Posting on Instagram the first time in nearly three weeks Navalny said: ‘Twenty three days on a hunger strike and 23 days easing out of it in a very strict, conservative manner. My willpower surprised me.’

Alexei Navalny has said he has successfully eased out of his hunger strike and has discovered the recipe for being ‘happy’ in prison in his first social media message in over a week

Last Sunday he ate bread – his favourite food – for the first time in 46 days and was happier than an oligarch dining aboard his yacht or a guest of ‘a Michelin-starred restaurant’.

The recipe for being happy in prison, he concluded, was simple.

‘Choose what you like very much, then rid yourself of it for some time and then get it back,’ Navalny wrote.

‘Just remember that this does not apply to people. Love your favourite people always.’

Navalny’s last public appearance was by video link in court during an appeal hearing at the end of April, where he appeared gaunt and said he had started eating a couple spoonfuls of porridge a day.

The jailed Kremlin critic is serving two-and-a-half years in a penal colony outside Moscow on old fraud charges he says are politically motivated

Earlier in the day a top aide and the head of Russia’s prison service Alexander Kalashnikov also said Navalny’s health improved.

Navalny has ‘recovered, more or less’, Kalashnikov told journalists.

‘His weight is already up to 82 kilograms (180lbs), I think,’ he added.

The prisons chief, who has been sanctioned both by the US and the EU over the treatment of Navalny, said the Kremlin critic was ‘eating normally’.

The director of Navalny’s Anti-Corruption Foundation (FBK), Ivan Zhdanov, also said his health was improving.

Last Sunday he ate bread – his favourite food – for the first time in 46 days and was happier than an oligarch dining aboard his yacht or a guest of ‘a Michelin-starred restaurant’ 

‘His condition is now more or less normal. The recovery process is indeed underway,’ Zhdanov said on the Echo of Moscow radio.

Navalny’s allies said that he weighed 205 lbs (93 kg) when he arrived in prison in February, but that his went had gone down to 187 lbs (85 kg) by the time he launched his hunger strike.

The update on Navalny’s health comes as Russia moves to outlaw his movement.

Next month a court will convene to hear whether to add his network of regional offices and the Anti-Corruption Foundation to a list of ‘terrorist and extremist’ organisations.

The ruling would effectively outlaw Navalny’s political network, putting his supporters and financial backers on par with members of the Islamic State group and Al-Qaeda.

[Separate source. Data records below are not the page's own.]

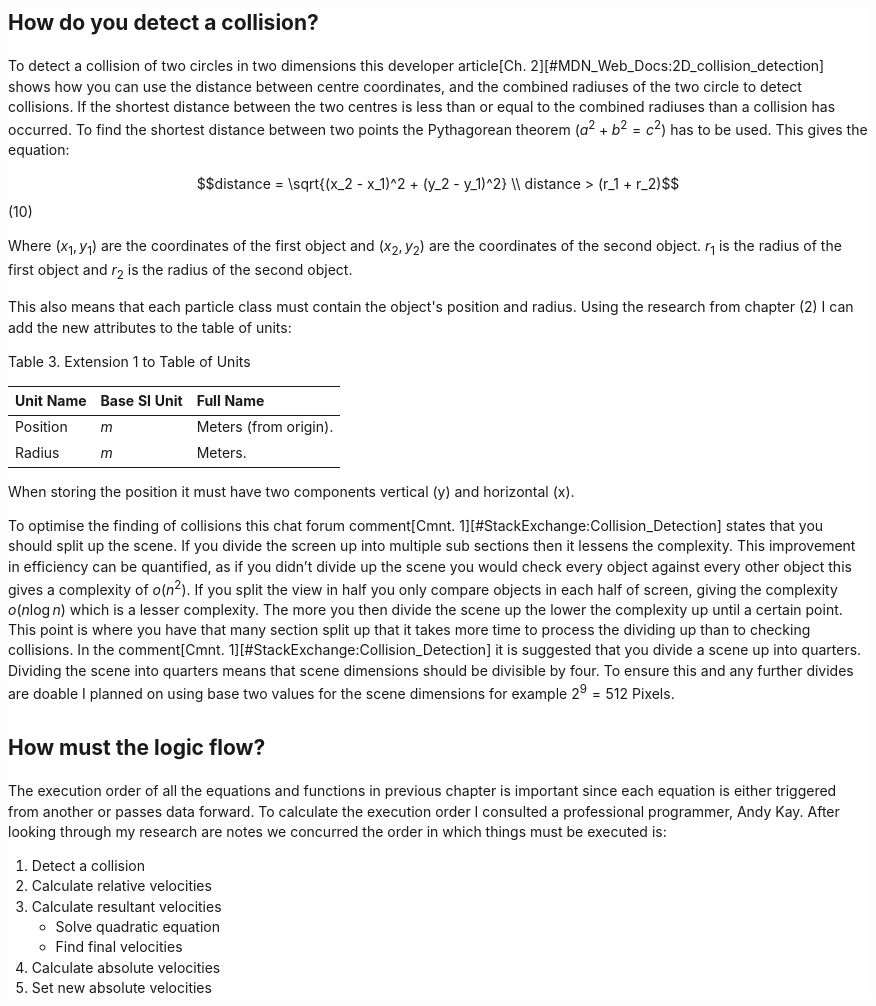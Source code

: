 ## How do you detect a collision?

To detect a collision of two circles in two dimensions this developer article[Ch. 2][#MDN_Web_Docs:2D_collision_detection] shows how you can use the distance between centre coordinates, and the combined radiuses of the two circle to detect collisions. If the shortest distance between the two centres is less than or equal to the combined radiuses than a collision has occurred. To find the shortest distance between two points the Pythagorean theorem ($a^2 + b^2 = c^2$) has to be used. This gives the equation:

$$distance = \sqrt{(x_2 - x_1)^2 + (y_2 - y_1)^2} \\ distance > (r_1 + r_2)$$
(10)

Where $(x_1, y_1)$ are the coordinates of the first object and $(x_2, y_2)$ are the coordinates of the second object. $r_1$ is the radius of the first object and $r_2$ is the radius of the second object.

This also means that each particle class must contain the object's position and radius. Using the research from chapter (2) I can add the new attributes to the table of units:

Table 3. Extension 1 to Table of Units

| Unit Name | Base SI Unit | Full Name |
|:---|:---|:---|
| Position | $m$ | Meters (from origin). |
| Radius | $m$ |  Meters. |

When storing the position it must have two components vertical (y) and horizontal (x).

To optimise the finding of collisions this chat forum comment[Cmnt. 1][#StackExchange:Collision_Detection] states that you should split up the scene. If you divide the screen up into multiple sub sections then it lessens the complexity. This improvement in efficiency can be quantified, as if you didn’t divide up the scene you would check every object against every other object this gives a complexity of $o(n^2)$. If you split the view in half you only compare objects in each half of screen, giving the complexity $o(n \log n)$ which is a lesser complexity. The more you then divide the scene up the lower the complexity up until a certain point. This point is where you have that many section split up that it takes more time to process the dividing up than to checking collisions. In the comment[Cmnt. 1][#StackExchange:Collision_Detection] it is suggested that you divide a scene up into quarters. Dividing the scene into quarters means that scene dimensions should be divisible by four. To ensure this and any further divides are doable I planned on using base two values for the scene dimensions for example $2^{9} = 512$ Pixels.

## How must the logic flow?

The execution order of all the equations and functions in previous chapter is important since each equation is either triggered from another or passes data forward. To calculate the execution order I consulted a professional programmer, Andy Kay. After looking through my research are notes we concurred the order in which things must be executed is:

1. Detect a collision
2. Calculate relative velocities
3. Calculate resultant velocities
	- Solve quadratic equation
	- Find final velocities
4. Calculate absolute velocities
5. Set new absolute velocities


[^1]: A package for Python that enables on screen graphics.
[#Toppr:Collisions]: Toppr. *https://www.toppr.com/guides/physics/work-energy-and-power/collisions/*. 2021.
[#Nasa:Conservation_of_Momentum]: NASA. *https://www.grc.nasa.gov/www/k-12/airplane/conmo.html*. 2021.
[#NIST:SI_Units]: NIST. U.S. Department of Commerce. *https://www.nist.gov/pml/weights-and-measures/metric-si/si-units*. 2021.
[#StackExchange:Collision_Detection]: Stack exchange. Basweasel. Comment 2. *https://gamedev.stackexchange.com/questions/76185/how-to-optimize-collision-detection/76201*. Jun 6 ‘14 at 0:08.
[#MDN_Web_Docs:2D_collision_detection]: MDN Web Docs. Mozilla. *‌https://developer.mozilla.org/en-US/docs/Games/Techniques/2D_collision_detection*. 2021.
[#Python]: Python. Python software foundation. *https://www.python.org*. 2021.
[#Pygame]: Pygame. *‌pygame.org*. 2021.
[#PEP8]: PEP8. Kenneth Reitz. *‌pep8.org*. 2021
[#GeeksForGeeks:QuadraticEquation]: GeeksForGeeks. Simran Bhandari. *https://www.geeksforgeeks.org/python-program-to-solve-quadratic-equation/*. 2021.
[#Python:Unit_Testing]: Python Unit testing framework. Python software foundation. *https://docs.python.org/3/library/unittest.html*. 2021.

In another move targeting his supporters, Russia’s lower house of parliament this week approved legislation in a first reading that would ban members of ‘extremist’ organisations from becoming lawmakers.

Since Navalny returned to Russia in January from Germany, where he had been recovering from a poisoning attack he blames on Putin, most of his top allies have been placed under house arrest or left the country.